Web Archives: A Tool for Geographical Research?
By Emmanouil Tranos and Christoph Stich, University of Birmingham
If you are a quantitative social scientist there are few things more fascinating than free, under-utilised, quirky and easy to download data that also fits well the narrative of 'big data'.
Combine the above characteristics with data that have the potential to support researchers answering interesting research questions and then you will make a researcher happy! And this is exactly what the JISC UK Web Domain Dataset held by the UK Web Archive is all about.
A detailed description of the data can be found here, but briefly this is a subset of the Internet Archive that includes all the archived webpages under the .UK Top Level Domain (TLD) as well as the archival timestamp for the period January 1996 to March 2013. The UK Web Archive partnered with the Internet Archive and JISC to create this unique data set, which enables researchers to easily access probably the largest national archive of webpages.
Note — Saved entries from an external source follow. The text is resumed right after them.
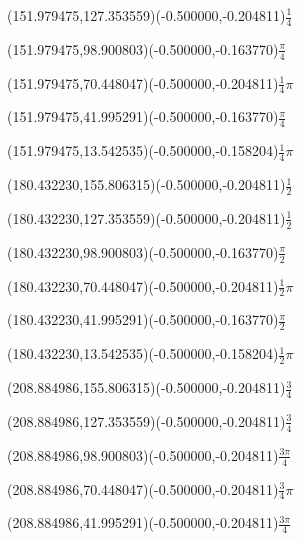 \documentclass[12pt]{article}
\begin{document}
\ASYalign(151.979475,127.353559)(-0.500000,-0.204811){$\frac{1}{4}$}%
%
%
\fontsize{12.000000}{14.400000}\selectfont%
\ASYalign(151.979475,98.900803)(-0.500000,-0.163770){$\frac{\pi}{4}$}%
%
%
\fontsize{12.000000}{14.400000}\selectfont%
\ASYalign(151.979475,70.448047)(-0.500000,-0.204811){$\frac{1}{4}\pi$}%
%
%
\fontsize{12.000000}{14.400000}\selectfont%
\ASYalign(151.979475,41.995291)(-0.500000,-0.163770){$\frac{\pi}{4}$}%
%
%
\fontsize{12.000000}{14.400000}\selectfont%
\ASYalign(151.979475,13.542535)(-0.500000,-0.158204){$\displaystyle \frac{1}{4}\pi$}%
%
%
\fontsize{12.000000}{14.400000}\selectfont%
\ASYalign(180.432230,155.806315)(-0.500000,-0.204811){$\frac{1}{2}$}%
%
%
\fontsize{12.000000}{14.400000}\selectfont%
\ASYalign(180.432230,127.353559)(-0.500000,-0.204811){$\frac{1}{2}$}%
%
%
\fontsize{12.000000}{14.400000}\selectfont%
\ASYalign(180.432230,98.900803)(-0.500000,-0.163770){$\frac{\pi}{2}$}%
%
%
\fontsize{12.000000}{14.400000}\selectfont%
\ASYalign(180.432230,70.448047)(-0.500000,-0.204811){$\frac{1}{2}\pi$}%
%
%
\fontsize{12.000000}{14.400000}\selectfont%
\ASYalign(180.432230,41.995291)(-0.500000,-0.163770){$\frac{\pi}{2}$}%
%
%
\fontsize{12.000000}{14.400000}\selectfont%
\ASYalign(180.432230,13.542535)(-0.500000,-0.158204){$\displaystyle \frac{1}{2}\pi$}%
%
%
\fontsize{12.000000}{14.400000}\selectfont%
\ASYalign(208.884986,155.806315)(-0.500000,-0.204811){$\frac{3}{4}$}%
%
%
\fontsize{12.000000}{14.400000}\selectfont%
\ASYalign(208.884986,127.353559)(-0.500000,-0.204811){$\frac{3}{4}$}%
%
%
\fontsize{12.000000}{14.400000}\selectfont%
\ASYalign(208.884986,98.900803)(-0.500000,-0.204811){$\frac{3\pi}{4}$}%
%
%
\fontsize{12.000000}{14.400000}\selectfont%
\ASYalign(208.884986,70.448047)(-0.500000,-0.204811){$\frac{3}{4}\pi$}%
%
%
\fontsize{12.000000}{14.400000}\selectfont%
\ASYalign(208.884986,41.995291)(-0.500000,-0.204811){$\frac{3\pi}{4}$}%
\end{document}
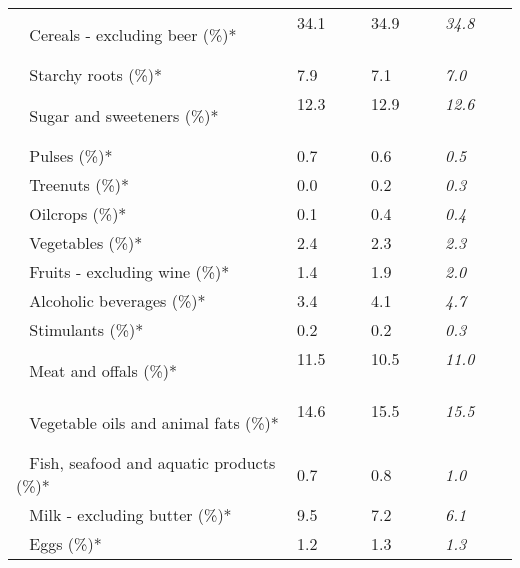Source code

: \begin{tabular}{L{3.9cm} R{1cm} R{1cm} R{1cm}}
	 ~ Cereals - excluding beer (\%)* & 34.1 ~ \ \ & 34.9 ~ \ \ & \textit{34.8} ~ \ \ \\ 
	 ~ Starchy roots (\%)* & 7.9 ~ \ \ & 7.1 ~ \ \ & \textit{7.0} ~ \ \ \\ 
	 ~ Sugar and sweeteners (\%)* & 12.3 ~ \ \ & 12.9 ~ \ \ & \textit{12.6} ~ \ \ \\ 
	 ~ Pulses (\%)* & 0.7 ~ \ \ & 0.6 ~ \ \ & \textit{0.5} ~ \ \ \\ 
	 ~ Treenuts (\%)* & 0.0 ~ \ \ & 0.2 ~ \ \ & \textit{0.3} ~ \ \ \\ 
	 ~ Oilcrops (\%)* & 0.1 ~ \ \ & 0.4 ~ \ \ & \textit{0.4} ~ \ \ \\ 
	 ~ Vegetables (\%)* & 2.4 ~ \ \ & 2.3 ~ \ \ & \textit{2.3} ~ \ \ \\ 
	 ~ Fruits - excluding wine (\%)* & 1.4 ~ \ \ & 1.9 ~ \ \ & \textit{2.0} ~ \ \ \\ 
	 ~ Alcoholic beverages (\%)* & 3.4 ~ \ \ & 4.1 ~ \ \ & \textit{4.7} ~ \ \ \\ 
	 ~ Stimulants (\%)* & 0.2 ~ \ \ & 0.2 ~ \ \ & \textit{0.3} ~ \ \ \\ 
	 ~ Meat and offals (\%)* & 11.5 ~ \ \ & 10.5 ~ \ \ & \textit{11.0} ~ \ \ \\ 
	 ~ Vegetable oils and animal fats (\%)* & 14.6 ~ \ \ & 15.5 ~ \ \ & \textit{15.5} ~ \ \ \\ 
	 ~ Fish, seafood and aquatic products (\%)* & 0.7 ~ \ \ & 0.8 ~ \ \ & \textit{1.0} ~ \ \ \\ 
	 ~ Milk - excluding butter (\%)* & 9.5 ~ \ \ & 7.2 ~ \ \ & \textit{6.1} ~ \ \ \\ 
	 ~ Eggs (\%)* & 1.2 ~ \ \ & 1.3 ~ \ \ & \textit{1.3} ~ \ \ \\ 
       \toprule
      \end{tabular}
      \clearpage
{}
The UK web space has several unique characteristics
Apart from the fact that UK was an early adopter of internet technologies and applications, it also includes some widely recognisable second level domain names such as the .co.uk and the .ac.uk. While the first one (mainly) denotes commercial activities based in the UK similar to the .com top level domain, the latter is used for UK universities. Moreover, the English language makes the UK web space more accessible to the rest of the world.
How is this dataset useful?
The JISC UK Web Domain Dataset is an easy way to access the Internet Archive data. It is, in essence, a long list of strings (i.e. groups of characters), that include the archival timestamp and the original URL of the archived webpages.
For instance, the first numerical part of the line below indicates when the contact page of the uk.eurogate.co.uk website was archived (9/5/2008 at 16:21:38).
20080509162138/http://uk.eurogate.co.uk/contact_us IG8 8HD
With the use of these strings a researcher can retrieve the HTML documents of the archived webpages from the Internet Archive API. The UK Web Archive further processed this data and created a subset of the archived UK webpages that includes all the .uk webpages that contain a UK postcode.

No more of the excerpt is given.